Below is a listing; repeat exactly the lines from the one containing "- Get inspiration" to the one containing "- No typescript.", both included.

# Given records
————

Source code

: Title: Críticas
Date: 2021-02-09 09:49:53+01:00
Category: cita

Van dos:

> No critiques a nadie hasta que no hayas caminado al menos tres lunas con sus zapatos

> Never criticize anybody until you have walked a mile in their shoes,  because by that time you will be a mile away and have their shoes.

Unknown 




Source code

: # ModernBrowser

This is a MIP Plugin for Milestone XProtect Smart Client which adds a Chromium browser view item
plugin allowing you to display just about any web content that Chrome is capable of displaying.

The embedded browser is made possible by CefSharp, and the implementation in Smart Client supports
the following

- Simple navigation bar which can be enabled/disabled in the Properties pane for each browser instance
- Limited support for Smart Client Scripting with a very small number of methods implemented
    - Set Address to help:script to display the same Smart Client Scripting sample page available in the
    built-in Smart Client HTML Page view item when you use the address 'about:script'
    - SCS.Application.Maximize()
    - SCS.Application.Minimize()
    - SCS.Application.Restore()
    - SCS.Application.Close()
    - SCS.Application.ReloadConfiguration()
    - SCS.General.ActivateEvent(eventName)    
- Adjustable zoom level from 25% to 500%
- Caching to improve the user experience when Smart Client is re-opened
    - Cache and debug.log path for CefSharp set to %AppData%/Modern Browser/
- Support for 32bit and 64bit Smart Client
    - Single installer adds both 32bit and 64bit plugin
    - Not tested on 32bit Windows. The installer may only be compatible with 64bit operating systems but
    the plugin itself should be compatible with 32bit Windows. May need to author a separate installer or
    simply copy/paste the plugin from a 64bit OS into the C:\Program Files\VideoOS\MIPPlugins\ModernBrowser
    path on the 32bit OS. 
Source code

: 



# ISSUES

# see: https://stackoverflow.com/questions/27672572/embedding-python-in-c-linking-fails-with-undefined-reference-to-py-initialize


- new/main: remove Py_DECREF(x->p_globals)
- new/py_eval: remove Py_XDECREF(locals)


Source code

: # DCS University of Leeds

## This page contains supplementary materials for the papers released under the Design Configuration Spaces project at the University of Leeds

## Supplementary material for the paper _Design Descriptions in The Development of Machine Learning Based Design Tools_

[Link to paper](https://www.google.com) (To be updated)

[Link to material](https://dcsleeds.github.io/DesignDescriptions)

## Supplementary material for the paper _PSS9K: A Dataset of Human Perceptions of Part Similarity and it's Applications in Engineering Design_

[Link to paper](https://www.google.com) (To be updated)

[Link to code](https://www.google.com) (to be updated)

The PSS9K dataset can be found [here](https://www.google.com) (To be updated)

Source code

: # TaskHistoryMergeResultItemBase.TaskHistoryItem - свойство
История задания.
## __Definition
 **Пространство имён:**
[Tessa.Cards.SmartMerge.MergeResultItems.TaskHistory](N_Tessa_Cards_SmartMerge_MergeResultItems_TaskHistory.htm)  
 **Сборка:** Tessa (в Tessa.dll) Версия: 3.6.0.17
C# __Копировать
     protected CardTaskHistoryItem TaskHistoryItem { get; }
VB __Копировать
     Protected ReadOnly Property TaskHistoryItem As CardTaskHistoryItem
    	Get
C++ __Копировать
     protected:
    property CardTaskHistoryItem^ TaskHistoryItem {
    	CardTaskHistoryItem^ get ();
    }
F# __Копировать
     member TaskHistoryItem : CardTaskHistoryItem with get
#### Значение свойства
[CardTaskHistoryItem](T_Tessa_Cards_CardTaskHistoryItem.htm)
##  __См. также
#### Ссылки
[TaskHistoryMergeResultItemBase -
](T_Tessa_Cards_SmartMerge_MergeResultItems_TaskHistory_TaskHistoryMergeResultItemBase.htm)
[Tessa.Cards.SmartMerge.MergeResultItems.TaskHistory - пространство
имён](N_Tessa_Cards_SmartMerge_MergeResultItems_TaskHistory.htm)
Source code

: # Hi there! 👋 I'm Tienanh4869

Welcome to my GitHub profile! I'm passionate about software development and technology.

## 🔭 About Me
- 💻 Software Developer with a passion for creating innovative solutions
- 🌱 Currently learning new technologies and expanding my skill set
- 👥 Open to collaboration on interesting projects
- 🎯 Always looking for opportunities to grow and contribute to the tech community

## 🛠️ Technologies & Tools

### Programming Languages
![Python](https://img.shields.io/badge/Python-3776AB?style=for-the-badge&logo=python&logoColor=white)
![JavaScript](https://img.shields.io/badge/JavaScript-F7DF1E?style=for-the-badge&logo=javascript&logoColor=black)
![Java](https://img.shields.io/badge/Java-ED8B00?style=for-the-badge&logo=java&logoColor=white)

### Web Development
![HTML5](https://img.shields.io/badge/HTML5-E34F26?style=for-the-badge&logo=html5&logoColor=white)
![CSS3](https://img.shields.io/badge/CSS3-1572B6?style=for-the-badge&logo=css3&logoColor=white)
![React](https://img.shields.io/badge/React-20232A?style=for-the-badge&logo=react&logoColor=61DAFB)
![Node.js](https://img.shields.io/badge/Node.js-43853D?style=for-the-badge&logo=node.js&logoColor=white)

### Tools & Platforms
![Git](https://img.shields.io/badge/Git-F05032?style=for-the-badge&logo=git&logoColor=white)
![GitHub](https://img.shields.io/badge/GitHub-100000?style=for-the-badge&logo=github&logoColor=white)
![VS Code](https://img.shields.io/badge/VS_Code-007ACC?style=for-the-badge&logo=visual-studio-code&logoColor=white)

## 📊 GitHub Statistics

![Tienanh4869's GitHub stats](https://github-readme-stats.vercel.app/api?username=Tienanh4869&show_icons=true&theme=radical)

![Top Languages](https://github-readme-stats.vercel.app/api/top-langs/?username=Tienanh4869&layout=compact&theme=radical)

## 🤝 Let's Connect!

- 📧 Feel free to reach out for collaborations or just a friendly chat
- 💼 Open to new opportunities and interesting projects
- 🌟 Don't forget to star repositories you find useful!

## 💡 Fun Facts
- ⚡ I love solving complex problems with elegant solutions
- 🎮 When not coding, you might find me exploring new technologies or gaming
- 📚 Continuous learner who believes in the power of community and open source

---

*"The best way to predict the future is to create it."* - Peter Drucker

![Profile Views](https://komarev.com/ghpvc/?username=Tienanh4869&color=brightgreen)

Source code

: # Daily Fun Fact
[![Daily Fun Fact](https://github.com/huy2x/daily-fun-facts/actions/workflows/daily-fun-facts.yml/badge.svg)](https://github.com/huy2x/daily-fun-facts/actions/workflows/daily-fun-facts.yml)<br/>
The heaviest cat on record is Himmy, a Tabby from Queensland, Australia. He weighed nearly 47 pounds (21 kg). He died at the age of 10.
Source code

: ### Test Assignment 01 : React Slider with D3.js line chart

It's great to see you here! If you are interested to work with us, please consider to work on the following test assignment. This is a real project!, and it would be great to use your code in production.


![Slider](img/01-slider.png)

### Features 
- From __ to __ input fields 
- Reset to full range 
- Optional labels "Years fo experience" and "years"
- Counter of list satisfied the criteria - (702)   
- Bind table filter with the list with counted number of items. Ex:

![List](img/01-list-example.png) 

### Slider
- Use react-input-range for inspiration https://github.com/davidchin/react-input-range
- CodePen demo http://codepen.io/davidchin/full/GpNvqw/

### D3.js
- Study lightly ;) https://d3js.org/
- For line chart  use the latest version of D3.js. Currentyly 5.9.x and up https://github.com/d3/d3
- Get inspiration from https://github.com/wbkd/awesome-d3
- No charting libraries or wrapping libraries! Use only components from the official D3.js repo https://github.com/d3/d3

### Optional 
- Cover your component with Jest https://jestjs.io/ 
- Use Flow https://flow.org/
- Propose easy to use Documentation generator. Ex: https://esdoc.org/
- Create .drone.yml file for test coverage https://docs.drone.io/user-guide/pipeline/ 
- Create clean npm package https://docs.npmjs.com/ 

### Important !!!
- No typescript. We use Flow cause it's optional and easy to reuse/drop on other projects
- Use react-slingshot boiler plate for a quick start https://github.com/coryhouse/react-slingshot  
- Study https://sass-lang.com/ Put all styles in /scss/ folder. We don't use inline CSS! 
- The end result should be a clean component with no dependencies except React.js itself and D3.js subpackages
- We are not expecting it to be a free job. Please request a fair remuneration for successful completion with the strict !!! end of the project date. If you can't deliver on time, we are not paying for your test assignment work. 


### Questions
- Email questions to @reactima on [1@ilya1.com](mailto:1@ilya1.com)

————

# Answer for the task
- Get inspiration from https://github.com/wbkd/awesome-d3
- No charting libraries or wrapping libraries! Use only components from the official D3.js repo https://github.com/d3/d3

### Optional 
- Cover your component with Jest https://jestjs.io/ 
- Use Flow https://flow.org/
- Propose easy to use Documentation generator. Ex: https://esdoc.org/
- Create .drone.yml file for test coverage https://docs.drone.io/user-guide/pipeline/ 
- Create clean npm package https://docs.npmjs.com/ 

### Important !!!
- No typescript. We use Flow cause it's optional and easy to reuse/drop on other projects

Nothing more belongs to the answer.